Convert XMLdata to facts

Convert XMLdata to facts - xpath

Part of my config-file is as follows:
<factFile name="Apps.xml">
<directory>/home/<account>/Werk/Divers/Prolog/XMLdata/</directory>
<field>apl_id</field>
<field>dns_id</field>
<field>apl_naam_kort</field>
</factFile>
<factFile name="Dienst.xml">
<directory>/home/<account>/Werk/Divers/Prolog/XMLdata/</directory>
<field>dns_id</field>
<field>dns_afkorting</field>
<field>dns_naam</field>
</factFile>
Each factFile is created by MySQL (mysql -u username -p -X -e 'use schema; select-statement' > Apps.xml)
The number of factFiles can change, as do the number of fields.
What I want is to convert the content (values) from each datafile to facts. So
<row>
<field name="apl_id">1</field>
<field name="dns_id">7</field>
<field name="apl_naam_kort">Risk</field>
</row>
should be converted to
assertz(apps(1, 7, Risk)).
What is the best approach to realize this?

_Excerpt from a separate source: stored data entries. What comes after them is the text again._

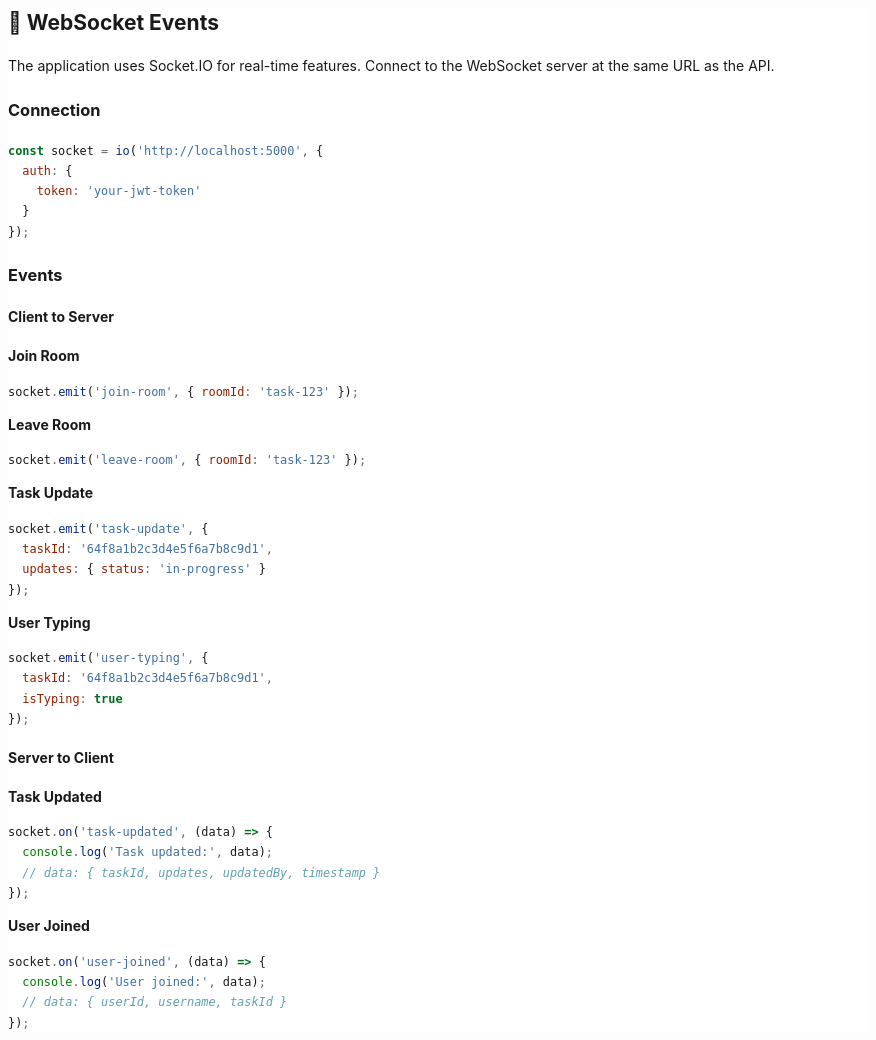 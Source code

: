 
## 🔌 WebSocket Events

The application uses Socket.IO for real-time features. Connect to the WebSocket server at the same URL as the API.

### Connection
```javascript
const socket = io('http://localhost:5000', {
  auth: {
    token: 'your-jwt-token'
  }
});
```

### Events

#### Client to Server

**Join Room**
```javascript
socket.emit('join-room', { roomId: 'task-123' });
```

**Leave Room**
```javascript
socket.emit('leave-room', { roomId: 'task-123' });
```

**Task Update**
```javascript
socket.emit('task-update', {
  taskId: '64f8a1b2c3d4e5f6a7b8c9d1',
  updates: { status: 'in-progress' }
});
```

**User Typing**
```javascript
socket.emit('user-typing', {
  taskId: '64f8a1b2c3d4e5f6a7b8c9d1',
  isTyping: true
});
```

#### Server to Client

**Task Updated**
```javascript
socket.on('task-updated', (data) => {
  console.log('Task updated:', data);
  // data: { taskId, updates, updatedBy, timestamp }
});
```

**User Joined**
```javascript
socket.on('user-joined', (data) => {
  console.log('User joined:', data);
  // data: { userId, username, taskId }
});
```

Since the number of fields may change per row and you are using SWI-Prolog, I believe that using library record (Wielemaker & O'Keefe) is a good approach here. It allows a subset of predicate arguments to be specified and performs type checking, catching some potential errors early on.
Since I do not know your XML Schema here, I have specified 3 sample field arguments:
apl_id of type integer.
dns_id with default value 0 and of type non-negative integer (i.e., nonneg).
apl_naam_kort of type atom.
It is easy to extend the record/1 declaration with additional field names. The arity of the dynamic/1 declaration would have to be upped accordingly.
Since SWI-Prolog comes with very good Web standards support (wise choice to use SWI for this!) it is straightforward to load XML DOM from file(s) (i.e., load_xml/3) and match rows and fields using XPath-like statements (i.e., xpath/3).
:- module(fact_file, [load_fact_file/1]).
:- use_module(library(record)).
:- use_module(library(sgml)).
:- use_module(library(xpath)).
:- record(apps(apl_id:integer, dns_id:nonneg=0, apl_naam_kort)).
:- dynamic(apps/3).
load_fact_file(File):-
load_xml(File, Dom, []),
forall(
xpath(Dom, //row, Row),
(
findall(
NVPair,
(
xpath(Row, //field(#name=Name,text), Value1),
value_conversion(Value1, Value2),
NVPair =.. [Name,Value2]
),
NVPairs
),
make_apps(NVPairs, Apps),
assertz(Apps)
)
).
value_conversion(Atom, Number):-
atom_number(Atom, Number), !.
value_conversion(Atom, Atom).
Example use:
?- load_fact_file(<FILE-PATH>\test.xml').
true.
?- listing(apps).
:- dynamic fact_file:apps/3.
fact_file:apps(1, 7, 'Risk').
fact_file:apps(_, 0, 'Low Risk').
fact_file:apps(1, 7, _).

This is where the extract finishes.